• [EXERCISE DESCRIPTION]
Your task is to copy the data exactly while leaving out every picture.

• [INFORMATION GIVEN]
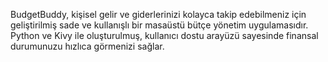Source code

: BudgetBuddy, kişisel gelir ve giderlerinizi kolayca takip edebilmeniz için geliştirilmiş sade ve kullanışlı bir masaüstü bütçe yönetim uygulamasıdır.
Python ve Kivy ile oluşturulmuş, kullanıcı dostu arayüzü sayesinde finansal durumunuzu hızlıca görmenizi sağlar.
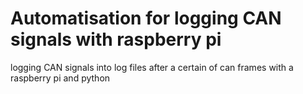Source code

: # Automatisation for logging CAN signals with raspberry pi
logging CAN signals into log files after a certain of can frames with a raspberry pi and python 
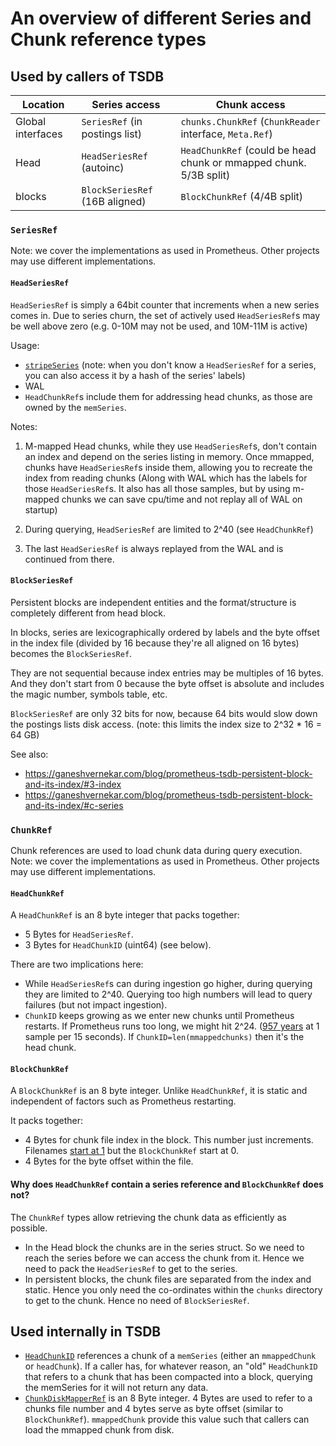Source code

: # An overview of different Series and Chunk reference types

## Used by callers of TSDB

| Location           | Series access                  | Chunk access                                                       |
|--------------------|--------------------------------|--------------------------------------------------------------------|
| Global interfaces  | `SeriesRef` (in postings list) | `chunks.ChunkRef`            (`ChunkReader` interface, `Meta.Ref`) |
| Head               | `HeadSeriesRef`      (autoinc) | `HeadChunkRef` (could be head chunk or mmapped chunk.  5/3B split) |
| blocks             | `BlockSeriesRef` (16B aligned) | `BlockChunkRef`                                       (4/4B split) |

### `SeriesRef`

Note: we cover the implementations as used in Prometheus.  Other projects may use different implementations.

#### `HeadSeriesRef`

`HeadSeriesRef` is simply a 64bit counter that increments when a new series comes in.
Due to series churn, the set of actively used `HeadSeriesRef`s may be well above zero (e.g. 0-10M may not be used, and 10M-11M is active)

Usage:
* [`stripeSeries`](https://github.com/zzylol/prometheus-sketches/blob/fdbc40a9efcc8197a94f23f0e479b0b56e52d424/tsdb/head.go#L1292-L1298) (note: when you don't know a `HeadSeriesRef` for a series, you can also access it by a hash of the series' labels)
* WAL
* `HeadChunkRef`s include them for addressing head chunks, as those are owned by the `memSeries`.

Notes:
1) M-mapped Head chunks, while they use `HeadSeriesRef`s, don't contain an index and depend on the series listing in memory.
Once mmapped, chunks have `HeadSeriesRef`s inside them, allowing you to recreate the index from reading chunks
(Along with WAL which has the labels for those `HeadSeriesRef`s. It also has all those samples, but by using m-mapped chunks we can save cpu/time and not replay all of WAL on startup)

2) During querying, `HeadSeriesRef` are limited to 2^40 (see `HeadChunkRef`)

3) The last `HeadSeriesRef` is always replayed from the WAL and is continued from there.

#### `BlockSeriesRef`

Persistent blocks are independent entities and the format/structure is completely different from head block.

In blocks, series are lexicographically ordered by labels and the byte offset in the index file (divided by 16 because they're all aligned on 16 bytes) becomes the `BlockSeriesRef`.

They are not sequential because index entries may be multiples of 16 bytes. And they don't start from 0 because the byte offset is absolute and includes the magic number, symbols table, etc.

`BlockSeriesRef` are only 32 bits for now, because 64 bits would slow down the postings lists disk access. (note: this limits the index size to 2^32 * 16 = 64 GB)


See also:
* https://ganeshvernekar.com/blog/prometheus-tsdb-persistent-block-and-its-index/#3-index
* https://ganeshvernekar.com/blog/prometheus-tsdb-persistent-block-and-its-index/#c-series

### `ChunkRef`

Chunk references are used to load chunk data during query execution.
Note: we cover the implementations as used in Prometheus.  Other projects may use different implementations.

#### `HeadChunkRef`

A `HeadChunkRef` is an 8 byte integer that packs together:

* 5 Bytes for `HeadSeriesRef`.
* 3 Bytes for `HeadChunkID` (uint64) (see below).

There are two implications here:

* While `HeadSeriesRef`s can during ingestion go higher, during querying they are limited to 2^40.  Querying too high numbers will lead to query failures (but not impact ingestion).
* `ChunkID` keeps growing as we enter new chunks until Prometheus restarts. If Prometheus runs too long, we might hit 2^24.
  ([957 years](https://www.wolframalpha.com/input/?i=2%5E24+*+120+*+15+seconds+in+years) at 1 sample per 15 seconds).  If `ChunkID=len(mmappedchunks)` then it's the head chunk.

#### `BlockChunkRef`

A `BlockChunkRef` is an 8 byte integer.  Unlike `HeadChunkRef`, it is static and independent of factors such as Prometheus restarting.

It packs together:

* 4 Bytes for chunk file index in the block. This number just increments. Filenames [start at 1](https://ganeshvernekar.com/blog/prometheus-tsdb-persistent-block-and-its-index/#contents-of-a-block)
but the `BlockChunkRef` start at 0.
* 4 Bytes for the byte offset within the file.

#### Why does `HeadChunkRef` contain a series reference and `BlockChunkRef` does not?

The `ChunkRef` types allow retrieving the chunk data as efficiently as possible.
* In the Head block the chunks are in the series struct. So we need to reach the series before we can access the chunk from it.
  Hence we need to pack the `HeadSeriesRef` to get to the series.
* In persistent blocks, the chunk files are separated from the index and static. Hence you only need the co-ordinates within the `chunks` directory
  to get to the chunk. Hence no need of `BlockSeriesRef`.

## Used internally in TSDB

* [`HeadChunkID`](https://pkg.go.dev/github.com/zzylol/prometheus-sketches/tsdb/chunks#HeadChunkID) references a chunk of a `memSeries` (either an `mmappedChunk` or `headChunk`).
  If a caller has, for whatever reason, an "old" `HeadChunkID` that refers to a chunk that has been compacted into a block, querying the memSeries for it will not return any data.
* [`ChunkDiskMapperRef`](https://pkg.go.dev/github.com/zzylol/prometheus-sketches/tsdb/chunks#ChunkDiskMapperRef) is an 8 Byte integer.
  4 Bytes are used to refer to a chunks file number and 4 bytes serve as byte offset (similar to `BlockChunkRef`).  `mmappedChunk` provide this value such that callers can load the mmapped chunk from disk.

• [EXPECTED ANSWER]
Source code

: BudgetBuddy, kişisel gelir ve giderlerinizi kolayca takip edebilmeniz için geliştirilmiş sade ve kullanışlı bir masaüstü bütçe yönetim uygulamasıdır.
Python ve Kivy ile oluşturulmuş, kullanıcı dostu arayüzü sayesinde finansal durumunuzu hızlıca görmenizi sağlar.
Source code

: # Automatisation for logging CAN signals with raspberry pi
logging CAN signals into log files after a certain of can frames with a raspberry pi and python 
Source code

: # An overview of different Series and Chunk reference types

## Used by callers of TSDB

| Location           | Series access                  | Chunk access                                                       |
|--------------------|--------------------------------|--------------------------------------------------------------------|
| Global interfaces  | `SeriesRef` (in postings list) | `chunks.ChunkRef`            (`ChunkReader` interface, `Meta.Ref`) |
| Head               | `HeadSeriesRef`      (autoinc) | `HeadChunkRef` (could be head chunk or mmapped chunk.  5/3B split) |
| blocks             | `BlockSeriesRef` (16B aligned) | `BlockChunkRef`                                       (4/4B split) |

### `SeriesRef`

Note: we cover the implementations as used in Prometheus.  Other projects may use different implementations.

#### `HeadSeriesRef`

`HeadSeriesRef` is simply a 64bit counter that increments when a new series comes in.
Due to series churn, the set of actively used `HeadSeriesRef`s may be well above zero (e.g. 0-10M may not be used, and 10M-11M is active)

Usage:
* [`stripeSeries`](https://github.com/zzylol/prometheus-sketches/blob/fdbc40a9efcc8197a94f23f0e479b0b56e52d424/tsdb/head.go#L1292-L1298) (note: when you don't know a `HeadSeriesRef` for a series, you can also access it by a hash of the series' labels)
* WAL
* `HeadChunkRef`s include them for addressing head chunks, as those are owned by the `memSeries`.

Notes:
1) M-mapped Head chunks, while they use `HeadSeriesRef`s, don't contain an index and depend on the series listing in memory.
Once mmapped, chunks have `HeadSeriesRef`s inside them, allowing you to recreate the index from reading chunks
(Along with WAL which has the labels for those `HeadSeriesRef`s. It also has all those samples, but by using m-mapped chunks we can save cpu/time and not replay all of WAL on startup)

2) During querying, `HeadSeriesRef` are limited to 2^40 (see `HeadChunkRef`)

3) The last `HeadSeriesRef` is always replayed from the WAL and is continued from there.

#### `BlockSeriesRef`

Persistent blocks are independent entities and the format/structure is completely different from head block.

In blocks, series are lexicographically ordered by labels and the byte offset in the index file (divided by 16 because they're all aligned on 16 bytes) becomes the `BlockSeriesRef`.

They are not sequential because index entries may be multiples of 16 bytes. And they don't start from 0 because the byte offset is absolute and includes the magic number, symbols table, etc.

`BlockSeriesRef` are only 32 bits for now, because 64 bits would slow down the postings lists disk access. (note: this limits the index size to 2^32 * 16 = 64 GB)


See also:
* https://ganeshvernekar.com/blog/prometheus-tsdb-persistent-block-and-its-index/#3-index
* https://ganeshvernekar.com/blog/prometheus-tsdb-persistent-block-and-its-index/#c-series

### `ChunkRef`

Chunk references are used to load chunk data during query execution.
Note: we cover the implementations as used in Prometheus.  Other projects may use different implementations.

#### `HeadChunkRef`

A `HeadChunkRef` is an 8 byte integer that packs together:

* 5 Bytes for `HeadSeriesRef`.
* 3 Bytes for `HeadChunkID` (uint64) (see below).

There are two implications here:

* While `HeadSeriesRef`s can during ingestion go higher, during querying they are limited to 2^40.  Querying too high numbers will lead to query failures (but not impact ingestion).
* `ChunkID` keeps growing as we enter new chunks until Prometheus restarts. If Prometheus runs too long, we might hit 2^24.
  ([957 years](https://www.wolframalpha.com/input/?i=2%5E24+*+120+*+15+seconds+in+years) at 1 sample per 15 seconds).  If `ChunkID=len(mmappedchunks)` then it's the head chunk.

#### `BlockChunkRef`

A `BlockChunkRef` is an 8 byte integer.  Unlike `HeadChunkRef`, it is static and independent of factors such as Prometheus restarting.

It packs together:

* 4 Bytes for chunk file index in the block. This number just increments. Filenames [start at 1](https://ganeshvernekar.com/blog/prometheus-tsdb-persistent-block-and-its-index/#contents-of-a-block)
but the `BlockChunkRef` start at 0.
* 4 Bytes for the byte offset within the file.

#### Why does `HeadChunkRef` contain a series reference and `BlockChunkRef` does not?

The `ChunkRef` types allow retrieving the chunk data as efficiently as possible.
* In the Head block the chunks are in the series struct. So we need to reach the series before we can access the chunk from it.
  Hence we need to pack the `HeadSeriesRef` to get to the series.
* In persistent blocks, the chunk files are separated from the index and static. Hence you only need the co-ordinates within the `chunks` directory
  to get to the chunk. Hence no need of `BlockSeriesRef`.

## Used internally in TSDB

* [`HeadChunkID`](https://pkg.go.dev/github.com/zzylol/prometheus-sketches/tsdb/chunks#HeadChunkID) references a chunk of a `memSeries` (either an `mmappedChunk` or `headChunk`).
  If a caller has, for whatever reason, an "old" `HeadChunkID` that refers to a chunk that has been compacted into a block, querying the memSeries for it will not return any data.
* [`ChunkDiskMapperRef`](https://pkg.go.dev/github.com/zzylol/prometheus-sketches/tsdb/chunks#ChunkDiskMapperRef) is an 8 Byte integer.
  4 Bytes are used to refer to a chunks file number and 4 bytes serve as byte offset (similar to `BlockChunkRef`).  `mmappedChunk` provide this value such that callers can load the mmapped chunk from disk.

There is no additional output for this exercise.